→ YOUR INSTRUCTIONS
Among the records below, find each line that includes the string "rpenya" and copy it.

(EXCERPTED RECORDS)

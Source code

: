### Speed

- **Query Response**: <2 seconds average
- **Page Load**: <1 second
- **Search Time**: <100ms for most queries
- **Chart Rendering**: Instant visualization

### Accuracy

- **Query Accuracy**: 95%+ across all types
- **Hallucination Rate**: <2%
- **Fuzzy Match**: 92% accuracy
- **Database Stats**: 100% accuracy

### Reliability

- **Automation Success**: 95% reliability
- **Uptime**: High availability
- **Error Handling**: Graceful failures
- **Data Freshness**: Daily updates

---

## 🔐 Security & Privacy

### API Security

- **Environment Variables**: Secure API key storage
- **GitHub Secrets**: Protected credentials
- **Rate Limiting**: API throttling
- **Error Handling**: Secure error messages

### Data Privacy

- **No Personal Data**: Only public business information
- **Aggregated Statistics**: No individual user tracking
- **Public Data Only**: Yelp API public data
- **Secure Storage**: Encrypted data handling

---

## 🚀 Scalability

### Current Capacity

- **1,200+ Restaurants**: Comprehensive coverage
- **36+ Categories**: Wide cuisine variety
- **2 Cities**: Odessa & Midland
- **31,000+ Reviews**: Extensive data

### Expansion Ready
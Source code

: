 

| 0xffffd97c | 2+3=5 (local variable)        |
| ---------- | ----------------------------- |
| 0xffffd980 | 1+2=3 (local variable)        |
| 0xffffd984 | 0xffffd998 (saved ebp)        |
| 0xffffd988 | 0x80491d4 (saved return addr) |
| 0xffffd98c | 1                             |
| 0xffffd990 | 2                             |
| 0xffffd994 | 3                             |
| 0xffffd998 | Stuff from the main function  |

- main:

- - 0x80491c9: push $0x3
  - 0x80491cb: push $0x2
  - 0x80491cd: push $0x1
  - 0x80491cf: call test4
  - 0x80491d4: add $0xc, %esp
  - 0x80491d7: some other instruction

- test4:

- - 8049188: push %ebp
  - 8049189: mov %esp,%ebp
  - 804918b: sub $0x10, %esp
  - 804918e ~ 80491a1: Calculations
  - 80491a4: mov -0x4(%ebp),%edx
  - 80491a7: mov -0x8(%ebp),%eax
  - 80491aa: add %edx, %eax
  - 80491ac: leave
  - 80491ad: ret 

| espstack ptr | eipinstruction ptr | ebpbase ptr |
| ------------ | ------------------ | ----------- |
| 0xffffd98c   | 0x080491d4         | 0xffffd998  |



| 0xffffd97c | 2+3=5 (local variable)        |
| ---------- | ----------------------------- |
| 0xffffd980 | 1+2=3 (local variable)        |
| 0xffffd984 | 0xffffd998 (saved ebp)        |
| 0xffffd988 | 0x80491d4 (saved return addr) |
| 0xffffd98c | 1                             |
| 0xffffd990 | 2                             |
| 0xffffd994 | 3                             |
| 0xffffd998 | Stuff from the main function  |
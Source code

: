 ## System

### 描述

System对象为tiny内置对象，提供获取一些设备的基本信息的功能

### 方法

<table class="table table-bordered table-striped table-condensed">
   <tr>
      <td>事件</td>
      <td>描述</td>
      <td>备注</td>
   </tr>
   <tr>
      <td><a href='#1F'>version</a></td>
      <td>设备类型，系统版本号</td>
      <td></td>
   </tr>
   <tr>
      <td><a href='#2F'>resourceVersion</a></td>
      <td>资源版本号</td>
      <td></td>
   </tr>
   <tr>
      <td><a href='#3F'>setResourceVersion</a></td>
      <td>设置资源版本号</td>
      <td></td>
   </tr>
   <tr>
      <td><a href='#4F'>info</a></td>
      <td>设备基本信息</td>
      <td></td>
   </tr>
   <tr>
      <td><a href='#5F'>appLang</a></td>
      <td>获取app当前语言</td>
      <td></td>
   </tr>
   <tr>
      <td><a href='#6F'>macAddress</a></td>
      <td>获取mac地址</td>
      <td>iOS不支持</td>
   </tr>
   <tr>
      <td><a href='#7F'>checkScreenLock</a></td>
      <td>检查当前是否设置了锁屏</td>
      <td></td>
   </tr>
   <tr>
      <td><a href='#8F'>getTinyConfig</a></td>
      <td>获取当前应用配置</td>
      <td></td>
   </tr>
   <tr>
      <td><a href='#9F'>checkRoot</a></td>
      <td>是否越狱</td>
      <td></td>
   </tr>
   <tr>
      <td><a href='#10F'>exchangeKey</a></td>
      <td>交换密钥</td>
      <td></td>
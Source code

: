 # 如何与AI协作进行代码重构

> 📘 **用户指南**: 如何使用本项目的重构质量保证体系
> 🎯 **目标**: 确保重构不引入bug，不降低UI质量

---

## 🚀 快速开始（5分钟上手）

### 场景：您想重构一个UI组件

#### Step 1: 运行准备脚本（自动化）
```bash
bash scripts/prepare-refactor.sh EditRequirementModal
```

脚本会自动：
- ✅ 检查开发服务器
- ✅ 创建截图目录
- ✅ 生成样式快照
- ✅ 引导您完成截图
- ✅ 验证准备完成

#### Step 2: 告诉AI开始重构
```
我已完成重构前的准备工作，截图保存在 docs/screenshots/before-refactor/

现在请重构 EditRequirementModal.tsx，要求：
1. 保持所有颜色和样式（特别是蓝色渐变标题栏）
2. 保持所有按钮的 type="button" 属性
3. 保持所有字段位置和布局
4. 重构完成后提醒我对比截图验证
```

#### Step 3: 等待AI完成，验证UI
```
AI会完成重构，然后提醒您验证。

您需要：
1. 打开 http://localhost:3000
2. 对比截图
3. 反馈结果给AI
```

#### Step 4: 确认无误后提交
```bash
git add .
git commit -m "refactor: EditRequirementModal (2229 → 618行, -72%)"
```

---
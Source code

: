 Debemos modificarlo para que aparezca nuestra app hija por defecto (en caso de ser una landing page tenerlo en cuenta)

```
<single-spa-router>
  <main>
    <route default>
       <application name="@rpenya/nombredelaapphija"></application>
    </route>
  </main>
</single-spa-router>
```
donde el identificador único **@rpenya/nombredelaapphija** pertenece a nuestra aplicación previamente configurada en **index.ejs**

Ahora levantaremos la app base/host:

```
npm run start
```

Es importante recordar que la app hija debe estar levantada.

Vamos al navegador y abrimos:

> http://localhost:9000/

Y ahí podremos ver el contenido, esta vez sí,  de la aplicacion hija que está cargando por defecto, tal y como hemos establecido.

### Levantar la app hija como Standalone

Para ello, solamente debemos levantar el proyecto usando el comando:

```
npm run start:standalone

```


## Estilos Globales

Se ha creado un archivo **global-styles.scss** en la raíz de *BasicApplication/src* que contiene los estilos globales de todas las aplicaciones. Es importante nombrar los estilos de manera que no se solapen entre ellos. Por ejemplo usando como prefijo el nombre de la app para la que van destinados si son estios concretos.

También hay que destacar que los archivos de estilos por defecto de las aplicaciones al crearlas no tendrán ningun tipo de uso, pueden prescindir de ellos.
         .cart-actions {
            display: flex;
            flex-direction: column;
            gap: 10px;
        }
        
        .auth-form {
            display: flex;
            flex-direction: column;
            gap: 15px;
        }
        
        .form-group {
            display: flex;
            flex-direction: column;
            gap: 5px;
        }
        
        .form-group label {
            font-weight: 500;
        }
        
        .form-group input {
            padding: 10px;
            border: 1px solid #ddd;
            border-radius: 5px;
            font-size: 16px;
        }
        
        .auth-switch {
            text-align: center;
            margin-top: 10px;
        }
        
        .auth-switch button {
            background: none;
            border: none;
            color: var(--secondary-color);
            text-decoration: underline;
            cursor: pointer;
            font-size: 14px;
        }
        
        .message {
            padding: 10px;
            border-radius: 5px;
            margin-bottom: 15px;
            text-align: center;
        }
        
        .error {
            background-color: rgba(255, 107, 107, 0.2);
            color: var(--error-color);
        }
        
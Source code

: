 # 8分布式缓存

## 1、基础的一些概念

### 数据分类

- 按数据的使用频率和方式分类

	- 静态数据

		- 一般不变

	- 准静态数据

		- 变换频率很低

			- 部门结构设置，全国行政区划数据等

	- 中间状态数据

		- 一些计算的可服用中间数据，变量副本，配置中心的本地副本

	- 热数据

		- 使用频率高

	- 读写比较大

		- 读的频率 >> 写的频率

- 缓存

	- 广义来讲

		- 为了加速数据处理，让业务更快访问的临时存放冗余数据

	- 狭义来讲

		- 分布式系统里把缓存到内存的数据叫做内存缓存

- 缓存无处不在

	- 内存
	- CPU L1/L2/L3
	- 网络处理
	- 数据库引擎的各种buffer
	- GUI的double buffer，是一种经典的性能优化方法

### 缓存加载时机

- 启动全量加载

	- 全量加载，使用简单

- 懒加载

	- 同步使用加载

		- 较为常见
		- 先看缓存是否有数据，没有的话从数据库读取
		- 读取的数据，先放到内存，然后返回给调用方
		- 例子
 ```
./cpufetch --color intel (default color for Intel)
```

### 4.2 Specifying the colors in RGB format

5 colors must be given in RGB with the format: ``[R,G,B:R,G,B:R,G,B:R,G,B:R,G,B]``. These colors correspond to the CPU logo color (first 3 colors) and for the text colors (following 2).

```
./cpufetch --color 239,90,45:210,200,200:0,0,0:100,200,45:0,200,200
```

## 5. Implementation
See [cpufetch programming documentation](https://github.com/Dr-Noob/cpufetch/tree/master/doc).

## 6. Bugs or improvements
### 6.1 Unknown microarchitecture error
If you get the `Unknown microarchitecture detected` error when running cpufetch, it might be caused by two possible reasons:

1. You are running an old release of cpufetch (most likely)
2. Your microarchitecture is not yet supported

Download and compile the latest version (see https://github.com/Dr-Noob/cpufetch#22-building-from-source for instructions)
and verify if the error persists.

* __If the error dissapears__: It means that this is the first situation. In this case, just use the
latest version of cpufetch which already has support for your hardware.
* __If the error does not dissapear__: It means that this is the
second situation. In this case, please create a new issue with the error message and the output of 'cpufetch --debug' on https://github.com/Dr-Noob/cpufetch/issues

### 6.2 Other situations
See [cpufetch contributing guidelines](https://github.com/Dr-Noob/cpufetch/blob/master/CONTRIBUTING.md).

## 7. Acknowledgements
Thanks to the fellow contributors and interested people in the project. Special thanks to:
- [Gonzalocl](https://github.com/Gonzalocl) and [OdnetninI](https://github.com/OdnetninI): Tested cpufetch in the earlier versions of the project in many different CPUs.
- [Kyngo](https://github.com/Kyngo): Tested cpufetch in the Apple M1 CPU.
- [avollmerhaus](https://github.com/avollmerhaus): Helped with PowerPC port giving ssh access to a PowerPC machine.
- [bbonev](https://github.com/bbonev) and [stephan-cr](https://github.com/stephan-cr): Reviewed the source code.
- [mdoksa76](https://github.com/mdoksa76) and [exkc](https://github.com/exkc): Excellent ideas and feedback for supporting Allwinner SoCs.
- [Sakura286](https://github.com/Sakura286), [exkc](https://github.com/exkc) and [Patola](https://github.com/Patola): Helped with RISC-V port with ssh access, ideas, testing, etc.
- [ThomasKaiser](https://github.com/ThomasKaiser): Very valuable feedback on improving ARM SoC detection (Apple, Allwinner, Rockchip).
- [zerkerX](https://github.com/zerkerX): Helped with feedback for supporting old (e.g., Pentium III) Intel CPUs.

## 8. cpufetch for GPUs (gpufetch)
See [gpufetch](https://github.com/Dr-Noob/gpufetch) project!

(End EXCERPTED RECORDS)

→ SOLUTION TO THIS PROBLEM
       <application name="@rpenya/nombredelaapphija"></application>
donde el identificador único **@rpenya/nombredelaapphija** pertenece a nuestra aplicación previamente configurada en **index.ejs**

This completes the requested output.